Das klingt zwar schon mal besser. Aber die Macht über diese Offenheit hat noch immer Meta. Auch Twitter war einmal offener. Gefällt Mark Zuckerberg diese Offenheit nicht mehr, dann schließt er diese Verbindung in das Fediverse. Und wie sieht es mit der Offenheit der Nachrichten in Threads selbst aus? Mein Aufruf von threads.net führt nur zu einer statischen Seite.
Im EU-Raum ist Threads noch gar nicht erhältlich, weil Meta Schwierigkeiten hat den Datenschutzbestimmungen hierorts nachzukommen. Und damit sind wir bei einem weiteren Problem all der Netzwerke, die sich gratis und kostenlos nennen und eigentlich auf unsere Kosten Geld verdienen, in dem sie unsere Nutzer:innen-Daten verwerten und unsere Timelines mit Werbung vollspülen.
Verliert das Fediverse?
Und schon sind wir wieder in der Diskussion, ob durch Threads eventuell das Fediverse verlieren wird? Ob durch Threads weniger Nutzer:innen von Twitter zu Mastodon abwandern?
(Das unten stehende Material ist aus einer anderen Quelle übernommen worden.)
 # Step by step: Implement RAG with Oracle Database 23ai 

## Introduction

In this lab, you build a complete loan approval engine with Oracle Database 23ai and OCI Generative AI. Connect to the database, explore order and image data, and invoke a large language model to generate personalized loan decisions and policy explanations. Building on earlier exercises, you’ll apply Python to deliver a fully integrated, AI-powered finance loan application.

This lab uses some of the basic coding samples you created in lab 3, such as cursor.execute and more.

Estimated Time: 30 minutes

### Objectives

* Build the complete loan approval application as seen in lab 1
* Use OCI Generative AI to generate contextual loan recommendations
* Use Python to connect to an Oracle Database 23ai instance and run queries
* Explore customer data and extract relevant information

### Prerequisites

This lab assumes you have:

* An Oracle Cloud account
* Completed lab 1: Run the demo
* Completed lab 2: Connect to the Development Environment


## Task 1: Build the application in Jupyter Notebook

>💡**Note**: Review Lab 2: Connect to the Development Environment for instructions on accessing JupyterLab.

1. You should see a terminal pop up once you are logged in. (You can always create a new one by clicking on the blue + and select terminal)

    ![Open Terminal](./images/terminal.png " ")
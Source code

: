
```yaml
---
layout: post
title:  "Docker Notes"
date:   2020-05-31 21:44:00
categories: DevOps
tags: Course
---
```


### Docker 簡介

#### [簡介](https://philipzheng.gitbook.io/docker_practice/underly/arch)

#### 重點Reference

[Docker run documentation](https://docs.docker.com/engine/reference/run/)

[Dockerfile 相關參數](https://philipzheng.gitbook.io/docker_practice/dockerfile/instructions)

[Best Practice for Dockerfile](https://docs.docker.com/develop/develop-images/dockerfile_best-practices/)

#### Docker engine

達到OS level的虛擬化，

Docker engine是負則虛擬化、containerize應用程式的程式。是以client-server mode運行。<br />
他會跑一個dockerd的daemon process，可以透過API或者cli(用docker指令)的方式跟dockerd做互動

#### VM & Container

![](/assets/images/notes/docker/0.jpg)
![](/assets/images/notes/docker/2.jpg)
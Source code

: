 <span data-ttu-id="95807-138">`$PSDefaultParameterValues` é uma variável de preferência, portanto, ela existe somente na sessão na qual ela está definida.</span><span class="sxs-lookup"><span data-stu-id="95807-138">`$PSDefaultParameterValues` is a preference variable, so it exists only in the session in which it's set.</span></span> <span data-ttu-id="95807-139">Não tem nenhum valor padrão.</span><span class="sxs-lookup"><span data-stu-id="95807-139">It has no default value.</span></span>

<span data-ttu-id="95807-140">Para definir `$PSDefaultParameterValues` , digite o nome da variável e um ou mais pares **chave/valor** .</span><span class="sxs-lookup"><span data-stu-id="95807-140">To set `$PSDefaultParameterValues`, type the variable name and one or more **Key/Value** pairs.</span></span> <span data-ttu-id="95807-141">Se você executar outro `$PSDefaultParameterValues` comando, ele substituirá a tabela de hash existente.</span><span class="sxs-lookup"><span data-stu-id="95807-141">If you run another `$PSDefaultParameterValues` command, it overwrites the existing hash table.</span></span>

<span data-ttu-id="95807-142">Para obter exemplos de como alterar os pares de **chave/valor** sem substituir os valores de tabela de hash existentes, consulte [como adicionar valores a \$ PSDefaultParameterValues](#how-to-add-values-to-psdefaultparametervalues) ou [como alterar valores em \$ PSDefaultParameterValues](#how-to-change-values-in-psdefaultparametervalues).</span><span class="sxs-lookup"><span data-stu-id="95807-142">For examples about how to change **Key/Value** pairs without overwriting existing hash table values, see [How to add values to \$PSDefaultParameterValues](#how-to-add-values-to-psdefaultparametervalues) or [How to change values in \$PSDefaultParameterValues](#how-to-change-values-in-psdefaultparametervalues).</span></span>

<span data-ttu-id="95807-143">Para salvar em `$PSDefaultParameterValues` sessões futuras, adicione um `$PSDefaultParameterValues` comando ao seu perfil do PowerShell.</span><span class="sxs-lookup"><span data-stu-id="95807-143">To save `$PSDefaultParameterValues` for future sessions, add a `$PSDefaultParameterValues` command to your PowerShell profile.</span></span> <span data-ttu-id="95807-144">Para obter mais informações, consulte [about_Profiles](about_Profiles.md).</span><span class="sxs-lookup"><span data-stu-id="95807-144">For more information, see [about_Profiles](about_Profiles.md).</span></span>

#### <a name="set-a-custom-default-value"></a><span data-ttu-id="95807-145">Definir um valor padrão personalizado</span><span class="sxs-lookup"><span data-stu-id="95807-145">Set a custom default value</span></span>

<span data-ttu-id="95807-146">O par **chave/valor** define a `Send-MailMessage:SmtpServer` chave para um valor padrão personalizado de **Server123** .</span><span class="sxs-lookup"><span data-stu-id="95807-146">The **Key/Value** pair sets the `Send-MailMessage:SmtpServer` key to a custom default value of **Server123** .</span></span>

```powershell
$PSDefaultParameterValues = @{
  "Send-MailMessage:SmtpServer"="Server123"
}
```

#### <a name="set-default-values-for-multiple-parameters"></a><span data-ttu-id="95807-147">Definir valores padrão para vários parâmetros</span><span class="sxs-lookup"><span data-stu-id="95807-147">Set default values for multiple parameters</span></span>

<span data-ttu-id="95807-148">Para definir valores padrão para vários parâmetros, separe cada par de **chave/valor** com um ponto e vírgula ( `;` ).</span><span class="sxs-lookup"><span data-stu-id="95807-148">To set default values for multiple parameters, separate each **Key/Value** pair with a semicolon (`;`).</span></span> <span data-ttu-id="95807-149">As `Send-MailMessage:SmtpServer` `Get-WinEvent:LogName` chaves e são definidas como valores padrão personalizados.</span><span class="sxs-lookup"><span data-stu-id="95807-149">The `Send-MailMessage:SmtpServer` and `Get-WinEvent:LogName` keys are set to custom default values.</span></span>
Die Frage ist, ob diese Diskussion in die richtige Richtung führt.
Eric Eggert hat für mich eine gute Antwort darauf gegeben:
Like blogs, the Fediverse does not need to win. This is not about having the most users. Or making the most money. This is about interested people finding and connecting. It doesn’t really matter how large it is. It never mattered how many blogs there have been. But each blog is valid, even if it is only read by a handful people. And so is the Fediverse. People publishing, connecting.
Ich habe in dem Sinne darauf geantwortet: Ja, solange Menschen Freude an der (Weiter-)Entwicklung von Free Open Source Software (FOSS) für das Fediverse haben und solange wir dort Menschen finden, mit denen wir gerne kommunizieren, solange ist das Fediverse lebendig. Dabei spielt es keine Rolle, ob hundert, eine Million oder hunderte von Millionen Menschen aktiv sind.
Wenn es mir „nur“ darum geht, bestimmten Personen zu folgen, die Nachrichten von Künstler:innen und „Prominenten“ zu lesen, dann muss ich mir das Medium wählen, wo diese Personen sind. Wenn es mir um Austausch, Diskussion, Ideen und gemeinsames nachdenken geht, dann sind meine Möglichkeiten viel größer.
Threads ist keine Alternative für mich. Denn ich suche nicht mehr nach einer nur etwas besseren Alternative zu Twitter, die halt Spammer und Hassrede moderiert und ein wenig berechenbarer ist als Herr Musk .
Mit dem Fediverse habe ich einen Ansatz gefunden, der weit über das hinaus geht. Ich kann frei meine Instanz(en) wählen. Ich kann über Anwendungen hinweg in Verbindung bleiben. Ich kann – sofern ich das technische Verständnis habe – meinen Account selbst hosten. Meine Daten gehören dann mir, sofern ich sie nicht selbst preisgebe.
Zu Threads möchte ich aber vorerst insoweit auch offen bleiben, dass deren Nutzer:innen über ActivityPub auch meinem Microblog folgen können. Warum sollte ich sie aussperren, wenn ich dies auch für den Rest des Webs nicht tue. Das mache ich solange, solange ich nichts problematisches über den Zugang vernehme. Wobei manche schon jetzt unken, dass Zuckerberg Thread nur in Richtung Fediverse öffnet, um Daten abzusagen. Nun, schauen wir einmal. Die Verbindung kann ich noch immer kappen, falls sich da konkrete Vorwürfe bzw. Probleme auftun.
Ich für meinen Teil versuche das Beste, um dem Open Blogging Gedanken treu zu bleiben.